Tarihi olaylar bir defa cereyan eder, kişiler de onları bir kez tecrübe eder. Ama aynı olayın farklı tecrübelerini alt alta dizince, elimize birden fazla yaşanmışlık çıkar. Bazı insanlar yaşamakla kalmaz, bu sergüzeşti anlatmaya da muvaffak olurlar. Ama onların anlatısı olayın kendisi değil, onların tecrübe ettikleri halinin nankörlük etmesi muhtemel bir hafızanın çıktısıdır.
Olayları günü gününe yazan günlükler veya belgeler de, yine bir tarafın emellerine ve ruh haline bağlı şekilde ortaya çıkarlar. Böyle olunca bir olayın, örneğin İstanbul’un fethinin yüzlerce anlatısının ortaya çıktığına şahit oluruz. Olay tektir, ama her bir aktörü kadar yaşanmışlık barındırır. Bunlardan bugüne intikal edenleri bir araya getirip karşılaştırmak, parçaları birleştirmek, analitik bir süzgeçten geçirmek, bir yandan da herkesin tecrübesinin biricikliğini kaçırmamak tarihçiye düşen görevdir. Böylelikle tarihçi, çok sayıda yaşanmışlıktan, olayın önce kendisini sonra okurlarını ikna eden tutarlı bir halini meydana getirir. Onları yeniden teke indirmeye çalışır.

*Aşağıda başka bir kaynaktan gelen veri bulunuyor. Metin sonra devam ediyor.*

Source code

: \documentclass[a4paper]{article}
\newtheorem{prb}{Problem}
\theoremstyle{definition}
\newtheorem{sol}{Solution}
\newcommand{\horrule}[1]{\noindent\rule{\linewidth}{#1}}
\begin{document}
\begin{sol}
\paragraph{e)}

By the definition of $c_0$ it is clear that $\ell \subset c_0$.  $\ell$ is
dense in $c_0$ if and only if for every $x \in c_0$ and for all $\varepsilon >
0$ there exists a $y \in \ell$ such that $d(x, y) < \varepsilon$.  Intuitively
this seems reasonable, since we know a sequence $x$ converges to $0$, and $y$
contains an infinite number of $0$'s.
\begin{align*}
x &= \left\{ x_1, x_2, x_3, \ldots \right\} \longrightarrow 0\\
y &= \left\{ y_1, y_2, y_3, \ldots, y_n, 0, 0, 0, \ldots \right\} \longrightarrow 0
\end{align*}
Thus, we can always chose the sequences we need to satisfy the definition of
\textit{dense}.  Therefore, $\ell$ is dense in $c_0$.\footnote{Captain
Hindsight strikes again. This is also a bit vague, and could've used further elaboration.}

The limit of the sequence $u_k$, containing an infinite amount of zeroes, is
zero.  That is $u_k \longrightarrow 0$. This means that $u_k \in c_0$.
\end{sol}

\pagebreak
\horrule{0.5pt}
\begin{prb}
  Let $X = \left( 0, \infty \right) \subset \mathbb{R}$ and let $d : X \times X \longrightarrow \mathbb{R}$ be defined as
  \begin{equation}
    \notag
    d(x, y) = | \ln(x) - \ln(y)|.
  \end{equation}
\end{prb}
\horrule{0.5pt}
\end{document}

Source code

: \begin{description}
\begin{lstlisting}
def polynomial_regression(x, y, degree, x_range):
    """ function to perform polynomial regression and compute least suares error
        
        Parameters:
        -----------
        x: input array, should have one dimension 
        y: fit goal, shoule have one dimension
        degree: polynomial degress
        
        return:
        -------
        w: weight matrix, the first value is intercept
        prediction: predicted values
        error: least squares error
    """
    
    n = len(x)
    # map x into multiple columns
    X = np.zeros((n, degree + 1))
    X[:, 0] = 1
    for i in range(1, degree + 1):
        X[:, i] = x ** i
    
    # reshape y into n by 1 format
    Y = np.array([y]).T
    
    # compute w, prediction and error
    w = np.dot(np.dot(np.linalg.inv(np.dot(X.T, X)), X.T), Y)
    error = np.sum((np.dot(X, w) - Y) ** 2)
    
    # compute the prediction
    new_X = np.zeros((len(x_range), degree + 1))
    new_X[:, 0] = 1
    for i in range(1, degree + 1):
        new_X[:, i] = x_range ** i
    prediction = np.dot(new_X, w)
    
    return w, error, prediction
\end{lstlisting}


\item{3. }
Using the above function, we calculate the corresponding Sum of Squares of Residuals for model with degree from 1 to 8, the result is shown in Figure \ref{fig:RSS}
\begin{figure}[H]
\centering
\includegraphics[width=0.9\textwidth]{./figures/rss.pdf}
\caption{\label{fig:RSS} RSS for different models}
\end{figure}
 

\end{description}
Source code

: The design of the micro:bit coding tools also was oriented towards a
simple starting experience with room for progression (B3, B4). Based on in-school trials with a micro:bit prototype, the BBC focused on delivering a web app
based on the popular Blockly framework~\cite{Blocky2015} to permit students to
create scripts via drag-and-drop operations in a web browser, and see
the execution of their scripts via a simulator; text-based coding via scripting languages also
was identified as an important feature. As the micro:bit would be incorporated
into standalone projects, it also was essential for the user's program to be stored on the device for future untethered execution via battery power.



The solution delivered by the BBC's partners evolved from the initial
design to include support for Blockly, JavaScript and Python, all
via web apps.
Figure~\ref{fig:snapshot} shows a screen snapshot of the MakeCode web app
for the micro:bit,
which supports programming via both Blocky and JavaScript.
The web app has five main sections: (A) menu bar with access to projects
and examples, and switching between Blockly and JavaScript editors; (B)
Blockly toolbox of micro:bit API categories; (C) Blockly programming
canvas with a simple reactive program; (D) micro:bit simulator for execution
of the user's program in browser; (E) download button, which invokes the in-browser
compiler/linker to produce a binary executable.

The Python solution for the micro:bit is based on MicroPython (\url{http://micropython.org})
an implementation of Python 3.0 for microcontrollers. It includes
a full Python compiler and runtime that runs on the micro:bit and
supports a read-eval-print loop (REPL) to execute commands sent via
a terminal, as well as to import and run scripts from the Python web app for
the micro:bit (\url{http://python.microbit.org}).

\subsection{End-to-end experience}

Tarihçinin kendi katında ‘topladığı’ anlatılar yumağı bu kez başka bir anlatı doğurmuş olur. İkincil anlatı dediğimiz bu gruptaki malzeme, olayın sonraki nesillerin hafızasına, bu kez onların diliyle ve kavramlarıyla kazınmasına hizmet eder. Buna ‘ideal vatandaş’ hedefiyle hazırlanan okul kitapları, popüler roman ve filmler, kahvehane sohbetleri de katılır ve tekil olan olay, adeta bölünerek çoğalmış, aktörlerinden çok daha geniş bir kitlenin paylaştığı bir hikaye haline gelmiştir.
Tek bir olay, onu yaşayanların zihnindeki çok çeşitli halleriyle ve sonraki nesillerin tekrar tekrar derlemesiyle ve bu derlemelerin okur veya dinleyicinin zihninde yeniden canlanmasıyla, neredeyse sonsuz farklı versiyon edinir. Sezar Brütüs’ün ihanetiyle bir kere öldürülmüş olsa da ondan sonra gelen yüzlerce nesil, onu yeniden yaşatmak uğruna, yeniden öldürmeyi de tekrar tekrar göze alır. Tarihi karakter reenkarnasyonu veya Nietzsche’nin ebedi dönüş mitini andırır şekilde, her ölümden sonra yeniden doğmaktadır.
Hülasa, Umberto Eco Gülün Adı’nın sonunda bize şu cümleyle anlatır bu durumu: “Adıyla var bir zamanlar gül olan, salt adlar kalır elimizde.”